You just suffered a loss to your home, automobile or other insured property. Thankfully, you purchased insurance on the property, so you filed a claim with your insurance company. To your shock, however, the settlement check was less than you expected it to be. Your adjuster explained your settlement is based on a depreciated value of your damaged property, and the compensation was reduced to reflect its age and condition, rather than its replacement cost. In some cases, you will be able to recover the depreciated value by following a few steps.
Read your insurance policy to verify you have replacement cost coverage. If you have an actual cash value policy, like most automobile policies, you cannot recover depreciated value.
Replace your damaged property. Your initial settlement check is designed to help finance these purchases.

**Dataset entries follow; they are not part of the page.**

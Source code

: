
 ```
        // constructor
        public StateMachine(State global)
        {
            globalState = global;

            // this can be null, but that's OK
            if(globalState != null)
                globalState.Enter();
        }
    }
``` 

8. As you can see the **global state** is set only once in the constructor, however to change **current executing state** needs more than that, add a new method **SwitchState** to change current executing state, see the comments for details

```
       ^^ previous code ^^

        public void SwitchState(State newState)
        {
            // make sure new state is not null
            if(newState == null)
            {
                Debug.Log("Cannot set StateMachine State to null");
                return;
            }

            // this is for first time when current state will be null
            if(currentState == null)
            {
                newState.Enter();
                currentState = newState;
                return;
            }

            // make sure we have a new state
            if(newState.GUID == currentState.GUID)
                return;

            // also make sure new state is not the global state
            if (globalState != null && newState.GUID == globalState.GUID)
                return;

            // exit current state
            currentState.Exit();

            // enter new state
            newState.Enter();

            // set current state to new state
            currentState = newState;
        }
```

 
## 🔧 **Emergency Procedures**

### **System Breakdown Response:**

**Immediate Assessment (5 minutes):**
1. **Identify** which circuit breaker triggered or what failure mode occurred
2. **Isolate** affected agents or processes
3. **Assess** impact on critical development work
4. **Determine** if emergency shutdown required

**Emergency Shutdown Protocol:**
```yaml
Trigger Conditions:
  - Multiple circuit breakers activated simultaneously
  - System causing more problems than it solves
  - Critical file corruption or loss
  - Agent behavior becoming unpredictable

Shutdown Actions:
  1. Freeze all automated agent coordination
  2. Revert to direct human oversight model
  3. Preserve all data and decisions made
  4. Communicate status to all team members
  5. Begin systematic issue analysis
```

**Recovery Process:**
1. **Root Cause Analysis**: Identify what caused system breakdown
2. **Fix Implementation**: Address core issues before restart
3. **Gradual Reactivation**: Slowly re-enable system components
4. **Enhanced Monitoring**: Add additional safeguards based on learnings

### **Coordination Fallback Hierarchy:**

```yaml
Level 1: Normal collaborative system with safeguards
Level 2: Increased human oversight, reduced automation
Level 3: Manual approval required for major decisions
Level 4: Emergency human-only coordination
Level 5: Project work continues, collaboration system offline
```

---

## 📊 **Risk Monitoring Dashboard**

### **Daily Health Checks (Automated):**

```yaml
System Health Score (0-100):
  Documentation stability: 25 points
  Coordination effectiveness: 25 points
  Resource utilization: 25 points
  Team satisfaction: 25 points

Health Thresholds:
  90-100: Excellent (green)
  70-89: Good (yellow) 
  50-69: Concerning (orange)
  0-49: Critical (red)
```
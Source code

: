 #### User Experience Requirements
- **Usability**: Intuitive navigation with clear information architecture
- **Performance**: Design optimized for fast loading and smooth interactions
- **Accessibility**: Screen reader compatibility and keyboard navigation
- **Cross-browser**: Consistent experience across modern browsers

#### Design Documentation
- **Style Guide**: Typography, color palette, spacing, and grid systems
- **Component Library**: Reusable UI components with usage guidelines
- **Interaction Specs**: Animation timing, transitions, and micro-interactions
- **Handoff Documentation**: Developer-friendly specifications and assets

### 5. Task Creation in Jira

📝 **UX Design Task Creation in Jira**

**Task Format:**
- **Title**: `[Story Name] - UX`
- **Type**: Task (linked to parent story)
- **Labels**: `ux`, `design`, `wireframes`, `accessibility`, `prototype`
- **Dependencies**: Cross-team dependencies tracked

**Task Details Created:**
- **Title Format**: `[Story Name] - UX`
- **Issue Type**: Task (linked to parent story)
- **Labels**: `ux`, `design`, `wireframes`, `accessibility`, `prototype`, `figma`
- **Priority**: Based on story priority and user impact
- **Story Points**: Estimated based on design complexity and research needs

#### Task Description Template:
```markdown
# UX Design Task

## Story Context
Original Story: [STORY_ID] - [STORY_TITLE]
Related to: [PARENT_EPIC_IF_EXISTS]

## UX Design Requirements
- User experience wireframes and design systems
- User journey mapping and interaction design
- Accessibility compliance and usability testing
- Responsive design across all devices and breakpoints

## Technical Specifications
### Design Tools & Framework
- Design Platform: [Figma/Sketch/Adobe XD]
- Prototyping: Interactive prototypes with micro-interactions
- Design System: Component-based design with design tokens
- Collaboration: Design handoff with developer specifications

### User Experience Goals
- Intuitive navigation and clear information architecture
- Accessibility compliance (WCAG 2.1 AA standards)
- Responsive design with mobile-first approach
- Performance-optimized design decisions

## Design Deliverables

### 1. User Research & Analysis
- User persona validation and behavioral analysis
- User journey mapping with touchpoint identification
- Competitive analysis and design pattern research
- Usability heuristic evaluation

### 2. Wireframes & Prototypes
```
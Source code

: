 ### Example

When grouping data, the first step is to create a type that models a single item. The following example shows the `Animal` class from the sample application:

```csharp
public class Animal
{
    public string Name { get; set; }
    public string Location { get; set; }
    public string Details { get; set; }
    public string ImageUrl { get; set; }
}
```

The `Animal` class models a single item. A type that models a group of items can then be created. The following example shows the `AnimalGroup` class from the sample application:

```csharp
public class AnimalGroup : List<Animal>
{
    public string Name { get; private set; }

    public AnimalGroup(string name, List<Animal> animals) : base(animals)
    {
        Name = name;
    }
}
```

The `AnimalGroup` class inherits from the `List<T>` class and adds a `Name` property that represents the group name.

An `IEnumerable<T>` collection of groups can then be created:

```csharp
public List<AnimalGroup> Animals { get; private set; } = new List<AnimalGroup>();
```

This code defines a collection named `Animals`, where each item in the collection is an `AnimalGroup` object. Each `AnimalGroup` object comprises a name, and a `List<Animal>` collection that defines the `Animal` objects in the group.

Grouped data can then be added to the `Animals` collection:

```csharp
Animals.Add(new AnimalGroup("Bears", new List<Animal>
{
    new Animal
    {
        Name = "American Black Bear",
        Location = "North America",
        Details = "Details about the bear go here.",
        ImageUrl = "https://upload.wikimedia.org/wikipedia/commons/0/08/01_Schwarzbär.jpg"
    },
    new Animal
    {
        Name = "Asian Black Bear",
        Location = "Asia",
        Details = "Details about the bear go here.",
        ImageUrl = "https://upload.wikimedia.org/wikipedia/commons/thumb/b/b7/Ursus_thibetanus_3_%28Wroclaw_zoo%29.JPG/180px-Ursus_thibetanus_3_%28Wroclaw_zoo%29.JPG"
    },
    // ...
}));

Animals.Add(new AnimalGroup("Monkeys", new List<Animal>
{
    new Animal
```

Keep all receipts for your replaced property. Make copies of them and file them in a secure place.
Submit all your receipts to your insurance adjuster. He will send you another settlement check representing the difference between the replacement cost on the receipts and the initial depreciated settlement check you already received.
You can typically make multiple receipt submissions. If you cannot afford to pay out-of-pocket to replace your property, use the initial settlement check to replace as much as you can, and submit those receipts. Use the next settlement check to replace more property, then submit those receipts. Continue until all property is replaced.
If you do not replace your damaged property, you will not recover the depreciated value. The coverage is called replacement cost because the property must be replaced to receive the full benefit.